While some organizations may be able to forecast internal factors such as revenue, expansion, or contraction of operational footprint or other business transformations that feed into future emissions projections, external factors are much harder to predict.
Direct GHG emissions sources (also known as Scope 1) from fossil fuel consumption in an organization’s reporting boundary tend to have fixed emissions factors (GHG per unit consumed). Conversely, indirect sources (such as Scope 2, representing emissions associated with purchased electricity, steam, heat, and cooling) are not fixed, may be location-dependent, and fluctuate with market forces. In particular, electricity may represent a large source for organizations within their operational control, yet predicting how emissions embedded in electricity purchased from the grid will change over time is far from an exact science.

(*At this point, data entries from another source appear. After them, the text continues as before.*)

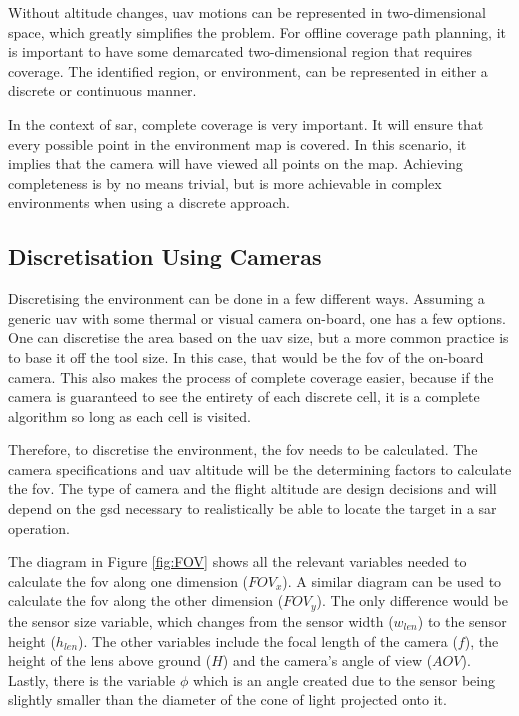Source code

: Without altitude changes, \ac{uav} motions can be represented in two-dimensional space, which greatly simplifies the problem. For offline coverage path planning, it is important to have some demarcated two-dimensional region that requires coverage. The identified region, or environment, can be represented in either a discrete or continuous manner. 

In the context of \ac{sar}, complete coverage is very important. It will ensure that every possible point in the environment map is covered. In this scenario, it implies that the camera will have viewed all points on the map. Achieving completeness is by no means trivial, but is more achievable in complex environments when using a discrete approach.

\subsection{Discretisation Using Cameras}
Discretising the environment can be done in a few different ways. Assuming a generic \ac{uav} with some thermal or visual camera on-board, one has a few options. One can discretise the area based on the \ac{uav} size, but a more common practice is to base it off the tool size. In this case, that would be the \ac{fov} of the on-board camera. This also makes the process of complete coverage easier, because if the camera is guaranteed to see the entirety of each discrete cell, it is a complete algorithm so long as each cell is visited.

Therefore, to discretise the environment, the \ac{fov} needs to be calculated. The camera specifications and \ac{uav} altitude will be the determining factors to calculate the \ac{fov}. The type of camera and the flight altitude are design decisions and will depend on the \ac{gsd} necessary to realistically be able to locate the target in a \ac{sar} operation.

The diagram in Figure \ref{fig:FOV} shows all the relevant variables needed to calculate the \acl{fov} along one dimension ($FOV_x$). A similar diagram can be used to calculate the \acl{fov} along the other dimension ($FOV_y$). The only difference would be the sensor size variable, which changes from the sensor width ($w_{len}$) to the sensor height ($h_{len}$). The other variables include the focal length of the camera ($f$), the height of the lens above ground ($H$) and the camera's angle of view ($AOV$). Lastly, there is the variable $\phi$ which is an angle created due to the sensor being slightly smaller than the diameter of the cone of light projected onto it.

Accounting for Scope 2 emissions comes in two forms. The first is location-based, which pulls an emissions factor from a grid-average source, such as the U.S. EPA’s Emissions & Generation Resource Integrated Database (eGRID). The eGrid factors are updated every year or two to inform the user about how much carbon dioxide (and other GHG like methane and nitrous oxide) is emitted per unit of electricity. These are derived from regional averages that may vary significantly, depending on which generation sources are powering that area of the country.
The second accounting methodology is market-based, which not only captures an organization’s low- or no-carbon electricity procurement choices but may also reference more specific utility-provided emission factors representing the emissions from the actual electricity delivered to the customer’s facilities.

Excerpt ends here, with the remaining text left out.